The priority issue of protecting water quality will be addressed by continuing to offer the Virginia Household Water Quality program to Appomattox county citizens. This program allows participants to get their well water tested for iron, manganese, nitrate, lead, arsenic, fluoride, sulfate, pH, total dissolved solids, hardness, sodium, copper, total coliform bacteria and E. Coli bacteria. Water quality protection is also a major focus of the pesticide safety educational programs offered to provide private pesticide applicator license recertification credit. The soil testing services offered by VCE also highlight this issue. Water quality is directly impacted when fertilizer use is directly based on the soil nutrient level and plant need. The ANR agent will also prioritize site visits to homeowners for lawn questions related to proper management and fertilizer use. The Master Gardeners will also be a partner in addressing water quality concerns with their educational programs on plants and soils.

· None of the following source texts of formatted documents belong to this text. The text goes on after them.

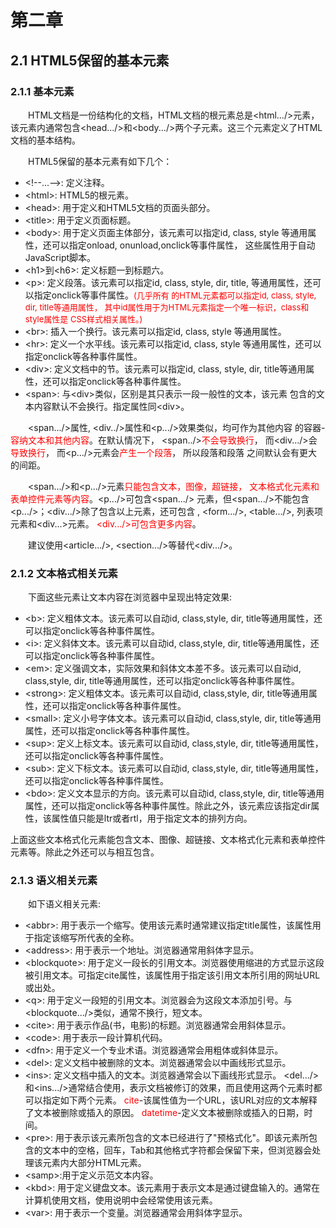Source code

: # 第二章
## 2.1 HTML5保留的基本元素
### 2.1.1 基本元素
&emsp;&emsp;HTML文档是一份结构化的文档，HTML文档的根元素总是<html.../>元素，
该元素内通常包含<head.../>和<body.../>两个子元素。这三个元素定义了HTML文档的基本结构。

&emsp;&emsp;HTML5保留的基本元素有如下几个： 
- \<!--...-->: 定义注释。
- \<html>: HTML5的根元素。
- \<head>: 用于定义和HTML5文档的页面头部分。
- \<title>: 用于定义页面标题。
- \<body>: 用于定义页面主体部分，该元素可以指定id, class, style
等通用属性，还可以指定onload, onunload,onclick等事件属性，
这些属性用于自动JavaScript脚本。
- \<h1>到\<h6>: 定义标题一到标题六。
- \<p>: 定义段落。该元素可以指定id, class, style, dir, title,
等通用属性，还可以指定onclick等事件属性。<font color=red size=2>(几乎所有
的HTML元素都可以指定id, class, style, dir, title等通用属性，
其中id属性用于为HTML元素指定一个唯一标识，class和style属性是
CSS样式相关属性。)</font>
- \<br>: 插入一个换行。该元素可以指定id, class, style
等通用属性。
- \<hr>: 定义一个水平线。该元素可以指定id, class, style
等通用属性，还可以指定onclick等各种事件属性。
- \<div>: 定义文档中的节。该元素可以指定id, class, style, 
dir, title等通用属性，还可以指定onclick等各种事件属性。
- \<span>: 与\<div>类似，区别是其只表示一段一般性的文本，该元素
包含的文本内容默认不会换行。指定属性同\<div>。

&emsp;&emsp;<span.../>属性, <div../>属性和<p.../>效果类似，均可作为其他内容
的容器-<font color=red>容纳文本和其他内容</font>。在默认情况下，
<span../><font color=red>不会导致换行</font>，
而<div.../>会<font color=red>导致换行</font>，
而<p.../>元素会<font color=red>产生一个段落</font>，
所以段落和段落 之间默认会有更大的间距。

&emsp;&emsp;<span.../>和<p.../>元素<font color=red>只能包含文本，图像，超链接，
文本格式化元素和表单控件元素等内容</font>。<p.../>可包含<span.../>
元素，但<span.../>不能包含<p.../>；<div.../>除了包含以上元素，还可包含
<h1-h6>, <form.../>, <table.../>, 列表项元素和<div...>元素。
<font color=red><div.../>可包含更多内容</font>。

&emsp;&emsp;建议使用<article.../>, <section.../>等替代<div.../>。
### 2.1.2 文本格式相关元素
&emsp;&emsp;下面这些元素让文本内容在浏览器中呈现出特定效果: 

- \<b>: 定义粗体文本。该元素可以自动id, class,style, dir, title等通用属性，还可以指定onclick等各种事件属性。
- \<i>: 定义斜体文本。该元素可以自动id, class,style, dir, title等通用属性，还可以指定onclick等各种事件属性。
- \<em>: 定义强调文本，实际效果和斜体文本差不多。该元素可以自动id, class,style, dir, title等通用属性，还可以指定onclick等各种事件属性。
- \<strong>: 定义粗体文本。该元素可以自动id, class,style, dir, title等通用属性，还可以指定onclick等各种事件属性。
- \<small>: 定义小号字体文本。该元素可以自动id, class,style, dir, title等通用属性，还可以指定onclick等各种事件属性。
- \<sup>: 定义上标文本。该元素可以自动id, class,style, dir, title等通用属性，还可以指定onclick等各种事件属性。
- \<sub>: 定义下标文本。该元素可以自动id, class,style, dir, title等通用属性，还可以指定onclick等各种事件属性。
- \<bdo>: 定义文本显示的方向。该元素可以自动id, class,style, dir, title等通用属性，还可以指定onclick等各种事件属性。除此之外，该元素应该指定dir属性，该属性值只能是ltr或者rtl，用于指定文本的排列方向。

上面这些文本格式化元素能包含文本、图像、超链接、文本格式化元素和表单控件元素等。除此之外还可以与<span>相互包含。

### 2.1.3 语义相关元素
&emsp;&emsp;如下语义相关元素:

- \<abbr>: 用于表示一个缩写。使用该元素时通常建议指定title属性，该属性用于指定该缩写所代表的全称。
- \<address>: 用于表示一个地址。浏览器通常用斜体字显示。
- \<blockquote>: 用于定义一段长的引用文本。浏览器使用缩进的方式显示这段被引用文本。可指定cite属性，该属性用于指定该引用文本所引用的网址URL或出处。
- \<q>: 用于定义一段短的引用文本。浏览器会为这段文本添加引号。与<blockquote.../>类似，通常不换行，短文本。
- \<cite>: 用于表示作品(书，电影)的标题。浏览器通常会用斜体显示。
- \<code>: 用于表示一段计算机代码。
- \<dfn>: 用于定义一个专业术语。浏览器通常会用粗体或斜体显示。
- \<del>: 定义文档中被删除的文本。浏览器通常会以中画线形式显示。
- \<ins>: 定义文档中插入的文本。浏览器通常会以下画线形式显示。
<del.../>和<ins.../>通常结合使用，表示文档被修订的效果，而且使用这两个元素时都可以指定如下两个元素。
<font color=red>cite</font>-该属性值为一个URL，该URL对应的文本解释了文本被删除或插入的原因。
<font color=red>datetime</font>-定义文本被删除或插入的日期，时间。
- \<pre>: 用于表示该元素所包含的文本已经进行了"预格式化"。即该元素所包含的文本中的空格，回车，Tab和其他格式字符都会保留下来，但浏览器会处理该元素内大部分HTML元素。
- \<samp>:用于定义示范文本内容。
- \<kbd>: 用于定义键盘文本。该元素用于表示文本是通过键盘输入的。通常在计算机使用文档，使用说明中会经常使用该元素。
- \<var>: 用于表示一个变量。浏览器通常会用斜体字显示。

The priority issue of helping youth develop leadership, citizenship, and other life skills will be addressed by continuing the 4-H program in Appomattox County. During the absence of a 4-H agent, a 4-H program technician will be hired to continue activities. 4-H camp is a major component of the Appomattox program along with youth cooking and nutrition education. The Appomattox 4-H program historically has had a strong in-school presence and the technician will continue this relationship.

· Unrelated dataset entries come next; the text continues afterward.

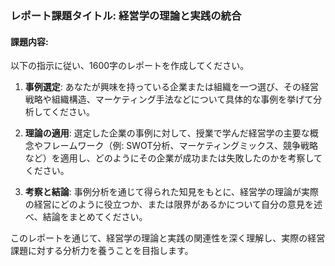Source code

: ### レポート課題タイトル: 経営学の理論と実践の統合

#### 課題内容:
以下の指示に従い、1600字のレポートを作成してください。

1. **事例選定**: あなたが興味を持っている企業または組織を一つ選び、その経営戦略や組織構造、マーケティング手法などについて具体的な事例を挙げて分析してください。

2. **理論の適用**: 選定した企業の事例に対して、授業で学んだ経営学の主要な概念やフレームワーク（例: SWOT分析、マーケティングミックス、競争戦略など）を適用し、どのようにその企業が成功または失敗したのかを考察してください。

3. **考察と結論**: 事例分析を通じて得られた知見をもとに、経営学の理論が実際の経営にどのように役立つか、または限界があるかについて自分の意見を述べ、結論をまとめてください。

このレポートを通じて、経営学の理論と実践の関連性を深く理解し、実際の経営課題に対する分析力を養うことを目指します。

The priority issue of promoting agricultural, natural resources and environmental literacy will also be addressed using a multi-faceted approach. This is a topic that the ANR, 4-H and FCS program areas can all partner to lead timely educational programs. The Extension Office will partner with the local Future Farmers of America (FFA) chapter and the Robert E. Lee Soil and Water Conservation District to offer farm or agriculture days at the Appomattox Primary and Elementary Schools. The FFA already offers a Little Farmers Day which VCE could assist. The VCE office can also assist with the Primary School Fall Festival to talk about fall treats such as apples and pumpkins. The wooden no-kick cow can be utilized at the area pre-schools for milk educational programs as well as at the schools. VCE can additionally partner with the Appomattox County Farm Bureau for youth agriculture themed book readings and continued highlighting of the school “book barns”. The Master Gardeners also can be a major group for addressing this priority issue. They currently provide educational programs at the Appomattox Library and at the Senior activity center. The group is currently small due to Covid-19 impact, but the ANR agent would like to offer new member training opportunities so the group can grow and reach more citizens.

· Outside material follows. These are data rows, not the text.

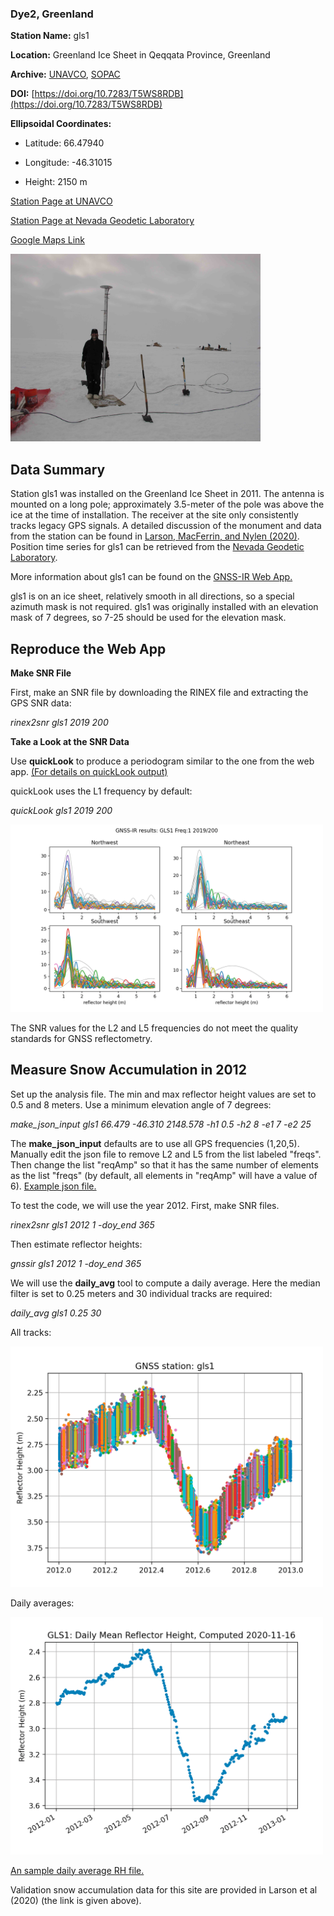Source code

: ### Dye2, Greenland 

**Station Name:**		gls1

**Location:**  Greenland Ice Sheet in Qeqqata Province, Greenland

**Archive:**  [UNAVCO](http://www.unavco.org), [SOPAC](http://sopac-csrc.ucsd.edu/index.php/sopac/)

**DOI:**  [https://doi.org/10.7283/T5WS8RDB](https://doi.org/10.7283/T5WS8RDB)

**Ellipsoidal Coordinates:**

- Latitude: 66.47940

- Longitude:  -46.31015

- Height:    2150 m

[Station Page at UNAVCO](https://www.unavco.org/instrumentation/networks/status/nota/overview/gls1)

[Station Page at Nevada Geodetic Laboratory](http://geodesy.unr.edu/NGLStationPages/stations/GLS1.sta)

[Google Maps Link](https://goo.gl/maps/391a7h2HpacAa59u8) 

<img src="gls1.jpg" width="400">

## Data Summary

Station gls1 was installed on the Greenland Ice Sheet in 2011. 
The antenna is mounted on a long pole; approximately 3.5-meter of the pole was above the ice at the time of installation. 
The receiver at the site only consistently tracks legacy GPS signals. A detailed discussion of the monument and 
data from the station can be found in [Larson, MacFerrin, and Nylen (2020)](https://tc.copernicus.org/articles/14/1985/2020/tc-14-1985-2020.pdf). 
Position time series for gls1 can be retrieved from the [Nevada Geodetic Laboratory](http://geodesy.unr.edu/gps_timeseries/tenv3/IGS14/GLS1.tenv3).


More information about gls1 can be found on the [GNSS-IR Web App.](https://gnss-reflections.org/fancy6?example=gls1)


gls1 is on an ice sheet, relatively smooth in all directions, so a special azimuth mask is not required.
gls1 was originally installed with an elevation mask of 7 degrees, so 7-25 should be used for the elevation mask.

## Reproduce the Web App

**Make SNR File**

First, make an SNR file by downloading the RINEX file and extracting the GPS SNR data:

*rinex2snr gls1 2019 200*

**Take a Look at the SNR Data**

Use **quickLook** to produce a periodogram similar to the one from the web app. [(For details on quickLook output)](../../docs/quickLook_desc.md)

quickLook uses the L1 frequency by default:

*quickLook gls1 2019 200*

<img src="gls1-L1.png" width="500">

The SNR values for the L2 and L5 frequencies do not meet the quality standards for GNSS reflectometry.

## Measure Snow Accumulation in 2012

Set up the analysis file. The min and max reflector height values are set to 0.5 and 8 meters. 
Use a minimum elevation angle of 7 degrees: 

*make_json_input gls1 66.479 -46.310 2148.578 -h1 0.5 -h2 8 -e1 7 -e2 25*

The **make_json_input** defaults are to use all GPS frequencies (1,20,5). 
Manually edit the json file to remove L2 and L5 from the list 
labeled "freqs". Then change the list "reqAmp" so that it has the same number 
of elements as the list "freqs" (by default, all elements in "reqAmp" will have a value of 6). 
[Example json file.](gls1.json)

To test the code, we will use the year 2012. First, make SNR files.

*rinex2snr gls1 2012 1 -doy_end 365*

Then estimate reflector heights:

*gnssir gls1 2012 1 -doy_end 365*

We will use the **daily_avg** tool to compute a daily average. Here the median filter is set to 0.25 meters 
and 30 individual tracks are required:

*daily_avg gls1 0.25 30*

All tracks:

<img src="gls1-1.png" width="500"/>

Daily averages:

<img src="gls1-2.png" width="500"/>


[An sample daily average RH file.](gls1-dailyavg.txt)

Validation snow accumulation data for this site are provided in Larson et al (2020) (the link is given above).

Although only 5 priority issues were identified, many of the response activities will address other priority issues that were in the survey and not discussed in this document. The Appomattox Extension Office is poised to address the priority issues identified by County citizens as well as new issues as they develop. A key aspect of Virginia Cooperative Extension is being able to quickly adapt to changing situations and develop educational programs that will improve the quality of life for Virginia citizens.